Find each line of the material below in which the word "title" occurs, and return it.

------

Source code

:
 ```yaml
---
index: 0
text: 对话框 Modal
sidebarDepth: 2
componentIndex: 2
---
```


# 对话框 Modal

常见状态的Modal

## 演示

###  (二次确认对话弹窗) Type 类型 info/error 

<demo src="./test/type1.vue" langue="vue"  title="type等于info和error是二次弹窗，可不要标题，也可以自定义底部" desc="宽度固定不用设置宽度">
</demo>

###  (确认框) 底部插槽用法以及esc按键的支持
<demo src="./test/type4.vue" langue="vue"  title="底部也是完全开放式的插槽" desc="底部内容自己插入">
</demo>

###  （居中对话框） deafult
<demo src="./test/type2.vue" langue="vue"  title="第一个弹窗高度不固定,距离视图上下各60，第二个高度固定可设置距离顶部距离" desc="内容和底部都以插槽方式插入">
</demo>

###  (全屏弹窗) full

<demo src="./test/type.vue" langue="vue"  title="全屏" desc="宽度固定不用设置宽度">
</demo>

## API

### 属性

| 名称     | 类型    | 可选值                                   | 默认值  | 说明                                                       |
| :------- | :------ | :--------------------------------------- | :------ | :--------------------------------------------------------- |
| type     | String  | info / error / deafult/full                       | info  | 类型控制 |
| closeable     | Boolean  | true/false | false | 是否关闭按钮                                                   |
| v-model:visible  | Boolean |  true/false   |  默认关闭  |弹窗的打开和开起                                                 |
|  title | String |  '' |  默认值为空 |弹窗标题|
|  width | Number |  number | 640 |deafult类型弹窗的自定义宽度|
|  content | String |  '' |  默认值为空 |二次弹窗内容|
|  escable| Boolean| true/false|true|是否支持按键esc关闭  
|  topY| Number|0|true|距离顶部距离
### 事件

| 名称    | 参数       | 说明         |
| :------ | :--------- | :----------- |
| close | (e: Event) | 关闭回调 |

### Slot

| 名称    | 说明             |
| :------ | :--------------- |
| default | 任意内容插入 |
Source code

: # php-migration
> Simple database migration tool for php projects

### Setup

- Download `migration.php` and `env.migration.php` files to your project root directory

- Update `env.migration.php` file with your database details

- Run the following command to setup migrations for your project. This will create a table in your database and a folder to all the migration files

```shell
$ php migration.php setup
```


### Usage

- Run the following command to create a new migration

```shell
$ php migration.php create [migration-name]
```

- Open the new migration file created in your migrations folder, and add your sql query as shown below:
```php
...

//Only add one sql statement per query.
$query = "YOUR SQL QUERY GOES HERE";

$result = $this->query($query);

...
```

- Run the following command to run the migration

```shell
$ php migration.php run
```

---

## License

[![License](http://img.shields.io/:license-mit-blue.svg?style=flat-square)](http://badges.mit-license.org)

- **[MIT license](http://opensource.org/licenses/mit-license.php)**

------

* **Result of the task**
<demo src="./test/type1.vue" langue="vue"  title="type等于info和error是二次弹窗，可不要标题，也可以自定义底部" desc="宽度固定不用设置宽度">
<demo src="./test/type4.vue" langue="vue"  title="底部也是完全开放式的插槽" desc="底部内容自己插入">
<demo src="./test/type2.vue" langue="vue"  title="第一个弹窗高度不固定,距离视图上下各60，第二个高度固定可设置距离顶部距离" desc="内容和底部都以插槽方式插入">
<demo src="./test/type.vue" langue="vue"  title="全屏" desc="宽度固定不用设置宽度">
|  title | String |  '' |  默认值为空 |弹窗标题|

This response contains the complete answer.